With the continued evolution of bundled payment plans, there has been a greater focus within orthopedic surgery on quality metrics up to 90 days of care. Although the Centers for Medicare and Medicaid Services does not currently penalize hospitals based on their pediatric readmission rates, it is important to understand the drivers for unplanned readmission to improve the quality of care and reduce costs.

METHODS

The National Readmission Database provides a nationally representative sample of all discharges from US hospitals and allows follow-up across hospitals up to 1 calendar year. Adolescents (age 10–18 years) who underwent idiopathic scoliosis surgery from 2012 to 2015 were included. Patients were separated into those with and those without readmission within 30 days or between 31 and 90 days. Demographics, operative conditions, hospital factors, and surgical outcomes were compared using the chi-square test and t-test. Independent predictors for readmissions were identified using stepwise multivariate logistic regression.

RESULTS

A total of 30,677 patients underwent adolescent idiopathic scoliosis surgery from 2012 to 2015. The rates of 30- and 90-day readmissions were 2.9% and 1.4%, respectively. The mean costs associated with the index admission and 30- and 90-day readmissions were $60,680, $23,567, and $16,916, respectively. Common risk factors for readmissions included length of stay > 5 days, obesity, neurological disorders, and chronic use of antiplatelets or anticoagulants. The index admission complications associated with readmissions were unintended durotomy, syndrome of inappropriate antidiuretic hormone, and superior mesenteric artery syndrome. Hospital factors, discharge disposition, and operative conditions appeared to be less important for readmission risk. The top reasons for 30-day and 90-day readmissions were wound infection (34.7%) and implant complications (17.3%), respectively. Readmissions requiring a reoperation were significantly higher for those that occurred between 31 and 90 days after the index readmission.

CONCLUSIONS

Readmission rates were low for both 30- and 90-day readmissions for adolescent idiopathic scoliosis surgery patients. Nevertheless, readmissions are costly and appear to be associated with potentially modifiable risk factors, although some risk factors remain potentially unavoidable.

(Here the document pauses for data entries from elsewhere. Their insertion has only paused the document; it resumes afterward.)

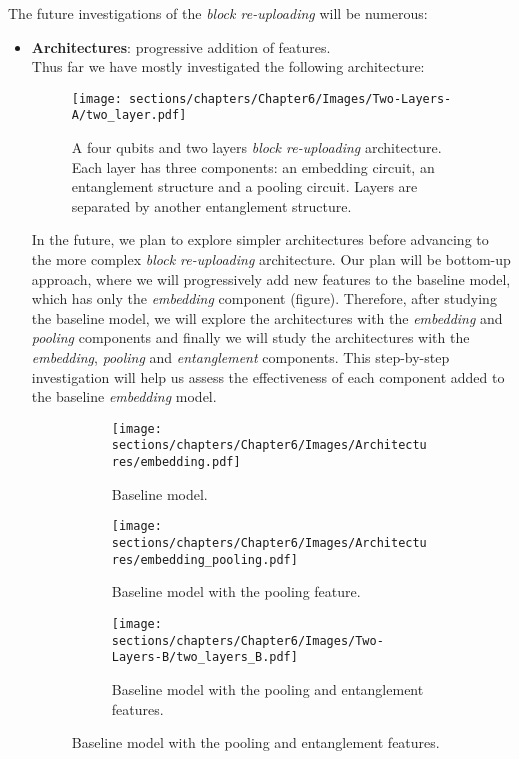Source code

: 
The future investigations of the \textit{block re-uploading} will be numerous:

\begin{itemize}
    \item \textbf{Architectures}: progressive addition of features.\\
    Thus far we have mostly investigated the following architecture:

    \begin{figure}[h]
        \centering
        \texttt{[image: sections/chapters/Chapter6/Images/Two-Layers-A/two\_layer.pdf]}
        \caption{A four qubits and two layers \textit{block re-uploading} architecture. Each layer has three 
        components: an embedding circuit, an entanglement structure and a pooling circuit.
        Layers are separated by another entanglement structure.}
    \end{figure}

    In the future, we plan to explore simpler architectures before advancing to the more 
    complex \textit{block re-uploading} architecture. 
    Our plan will be bottom-up approach, where we will progressively add new features to the baseline model, 
    which has only the \textit{embedding} component (figure).
    Therefore, after studying the baseline model, we will explore the architectures with the 
    \textit{embedding} and \textit{pooling} components and finally we will study the architectures 
    with the \textit{embedding}, \textit{pooling} and \textit{entanglement} components.
    This step-by-step investigation will 
    help us assess the effectiveness of each component added to the baseline \textit{embedding} model.

    \begin{figure}[h]
        \centering
        \begin{subfigure}[b]{\textwidth}
            \texttt{[image: sections/chapters/Chapter6/Images/Architectures/embedding.pdf]}
        \caption{Baseline model.}
        \end{subfigure}
        \begin{subfigure}[b]{\textwidth}
            \texttt{[image: sections/chapters/Chapter6/Images/Architectures/embedding\_pooling.pdf]}
        \caption{Baseline model with the pooling feature.}
        \end{subfigure}
        \begin{subfigure}[b]{\textwidth}
            \texttt{[image: sections/chapters/Chapter6/Images/Two-Layers-B/two\_layers\_B.pdf]}
        \caption{Baseline model with the pooling and entanglement features.}
        \end{subfigure}
    \end{figure}

\end{itemize}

ABBREVIATIONS AIS = adolescent idiopathic scoliosis; CMS = Centers for Medicare and Medicaid Services; DVT = deep venous thrombosis; HCUP = Healthcare Cost and Utilization Project; LOS = length of stay; NRD = Nationwide Readmissions Database; NSQIP = National Surgical Quality Improvement Program; SIADH = syndrome of inappropriate antidiuretic hormone; SMA = superior mesenteric artery.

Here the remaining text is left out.